The 2021 Cherokee Nation elections took place on July 5, 2021, and  July 24, 2021. The Cherokee Nation's Tribal Council is made up of seventeen Tribal Councilors elected from the fifteen districts within the reservation boundaries and two at-large seats.

In 2021, elections were held for districts 2, 4, 5, 7, 9, 10, 11, 15, and for one of the at-large seats.

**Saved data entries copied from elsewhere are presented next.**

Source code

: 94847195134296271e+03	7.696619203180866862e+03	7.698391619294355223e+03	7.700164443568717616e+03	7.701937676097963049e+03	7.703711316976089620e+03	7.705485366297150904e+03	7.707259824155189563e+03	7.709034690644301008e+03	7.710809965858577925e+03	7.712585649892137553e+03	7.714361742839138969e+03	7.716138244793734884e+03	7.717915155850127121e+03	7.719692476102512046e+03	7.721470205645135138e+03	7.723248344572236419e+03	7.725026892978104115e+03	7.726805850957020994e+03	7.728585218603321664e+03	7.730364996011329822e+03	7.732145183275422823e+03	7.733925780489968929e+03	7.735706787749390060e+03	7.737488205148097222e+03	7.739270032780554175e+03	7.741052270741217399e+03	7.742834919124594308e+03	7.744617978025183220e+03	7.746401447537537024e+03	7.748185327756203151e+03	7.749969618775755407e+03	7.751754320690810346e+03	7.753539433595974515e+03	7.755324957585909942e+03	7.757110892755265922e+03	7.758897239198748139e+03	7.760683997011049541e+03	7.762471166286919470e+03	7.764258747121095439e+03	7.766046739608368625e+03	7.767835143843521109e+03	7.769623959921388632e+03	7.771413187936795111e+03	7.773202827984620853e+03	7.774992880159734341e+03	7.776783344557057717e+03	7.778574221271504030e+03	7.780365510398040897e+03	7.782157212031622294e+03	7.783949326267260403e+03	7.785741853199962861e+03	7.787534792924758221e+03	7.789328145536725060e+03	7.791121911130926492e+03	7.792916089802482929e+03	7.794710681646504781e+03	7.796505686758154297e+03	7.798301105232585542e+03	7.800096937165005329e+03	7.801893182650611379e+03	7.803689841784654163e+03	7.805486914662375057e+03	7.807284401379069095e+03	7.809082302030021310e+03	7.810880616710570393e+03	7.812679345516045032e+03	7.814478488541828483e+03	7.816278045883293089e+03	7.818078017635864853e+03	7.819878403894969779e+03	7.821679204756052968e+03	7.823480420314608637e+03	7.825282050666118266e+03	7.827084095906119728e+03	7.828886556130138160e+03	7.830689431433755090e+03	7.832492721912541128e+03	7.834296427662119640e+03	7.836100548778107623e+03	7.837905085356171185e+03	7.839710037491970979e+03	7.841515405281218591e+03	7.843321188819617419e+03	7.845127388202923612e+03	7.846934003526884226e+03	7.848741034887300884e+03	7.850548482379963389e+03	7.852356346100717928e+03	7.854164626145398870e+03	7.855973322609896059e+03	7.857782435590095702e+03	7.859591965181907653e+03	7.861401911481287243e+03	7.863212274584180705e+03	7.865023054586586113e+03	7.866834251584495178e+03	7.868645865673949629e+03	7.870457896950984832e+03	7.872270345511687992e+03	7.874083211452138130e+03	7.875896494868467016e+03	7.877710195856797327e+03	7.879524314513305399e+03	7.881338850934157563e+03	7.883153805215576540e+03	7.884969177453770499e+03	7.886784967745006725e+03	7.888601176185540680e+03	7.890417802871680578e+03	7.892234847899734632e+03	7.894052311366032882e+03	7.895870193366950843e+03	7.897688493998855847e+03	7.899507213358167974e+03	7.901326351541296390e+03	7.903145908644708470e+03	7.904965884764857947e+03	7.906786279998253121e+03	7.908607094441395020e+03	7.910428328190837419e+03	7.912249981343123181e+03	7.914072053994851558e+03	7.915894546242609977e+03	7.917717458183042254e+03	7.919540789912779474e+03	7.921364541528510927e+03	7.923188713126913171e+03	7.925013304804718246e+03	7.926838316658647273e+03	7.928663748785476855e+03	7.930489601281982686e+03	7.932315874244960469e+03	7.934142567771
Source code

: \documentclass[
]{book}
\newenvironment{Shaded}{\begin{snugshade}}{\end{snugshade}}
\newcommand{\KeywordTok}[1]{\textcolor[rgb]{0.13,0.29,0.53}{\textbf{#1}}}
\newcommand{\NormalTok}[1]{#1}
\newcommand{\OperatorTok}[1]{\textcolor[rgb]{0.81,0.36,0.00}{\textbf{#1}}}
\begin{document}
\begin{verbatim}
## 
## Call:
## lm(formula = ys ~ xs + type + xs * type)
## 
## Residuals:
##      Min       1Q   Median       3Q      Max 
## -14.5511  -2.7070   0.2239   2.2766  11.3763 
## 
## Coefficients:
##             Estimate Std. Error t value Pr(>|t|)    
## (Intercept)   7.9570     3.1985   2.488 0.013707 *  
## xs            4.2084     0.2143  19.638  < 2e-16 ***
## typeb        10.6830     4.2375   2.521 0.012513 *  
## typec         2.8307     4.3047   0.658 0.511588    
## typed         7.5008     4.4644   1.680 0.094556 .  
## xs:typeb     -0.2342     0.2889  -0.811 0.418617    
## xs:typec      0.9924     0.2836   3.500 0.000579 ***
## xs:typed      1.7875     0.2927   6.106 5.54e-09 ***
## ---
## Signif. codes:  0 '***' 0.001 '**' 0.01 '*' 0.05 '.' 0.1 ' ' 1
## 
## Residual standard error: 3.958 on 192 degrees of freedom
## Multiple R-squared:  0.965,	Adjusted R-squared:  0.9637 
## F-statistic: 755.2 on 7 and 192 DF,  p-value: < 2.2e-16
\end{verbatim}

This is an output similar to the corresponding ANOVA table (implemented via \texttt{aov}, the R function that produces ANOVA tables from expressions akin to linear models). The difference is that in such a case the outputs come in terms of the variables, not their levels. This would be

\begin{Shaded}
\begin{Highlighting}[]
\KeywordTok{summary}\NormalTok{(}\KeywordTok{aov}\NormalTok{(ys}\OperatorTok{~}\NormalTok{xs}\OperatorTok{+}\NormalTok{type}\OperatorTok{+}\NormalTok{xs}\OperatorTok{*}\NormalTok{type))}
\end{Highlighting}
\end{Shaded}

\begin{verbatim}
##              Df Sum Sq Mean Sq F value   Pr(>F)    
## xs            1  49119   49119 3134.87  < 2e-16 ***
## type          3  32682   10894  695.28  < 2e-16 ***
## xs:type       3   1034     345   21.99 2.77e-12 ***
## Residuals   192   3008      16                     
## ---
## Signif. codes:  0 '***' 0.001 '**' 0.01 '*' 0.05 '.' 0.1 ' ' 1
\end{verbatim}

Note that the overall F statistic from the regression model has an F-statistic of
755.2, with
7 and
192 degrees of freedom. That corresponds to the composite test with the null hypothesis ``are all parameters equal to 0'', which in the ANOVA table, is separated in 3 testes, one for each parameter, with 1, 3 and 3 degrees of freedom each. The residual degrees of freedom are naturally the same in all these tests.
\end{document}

The 2021 Cherokee Nation elections were the first Cherokee Nation elections to have their official results posted online, with results posted on election.cherokee.org. Prior to 2021, results would be posted on the window of the election commission building for public viewing. Social distancing and mask wearing were required at polling places as well due to an executive order issued by Principal Chief Chuck Hoskin Jr.

Retiring
Term Limited
Joe Byrd, district 2
Harley Buzzard, district 10
Janees Taylor, district 15 
Retiring
Canaan Duncan, district 7
Mary Baker Shaw, at-large district

General Election
Nine of the seventeen seats on the Cherokee Nation Tribal Council had elections in 2021. In order to win a seat on the Tribal Council, a candidate must receive 50% plus one vote. If no candidate receives 50%  
plus one vote, then a runoff election is held between the two top vote earning candidates.

Incumbent Tribal Councilors Mike Dobbins, E.O. Smith, Mike Shambaugh, and Victoria Vazquez won their seats outright in the general election. Danny Callison, a retired teacher, defeated former Tribal Councilor Meredith Frailey in district 15.

Districts 2, 7, 10, and the at-large seat all proceeded to runoff elections.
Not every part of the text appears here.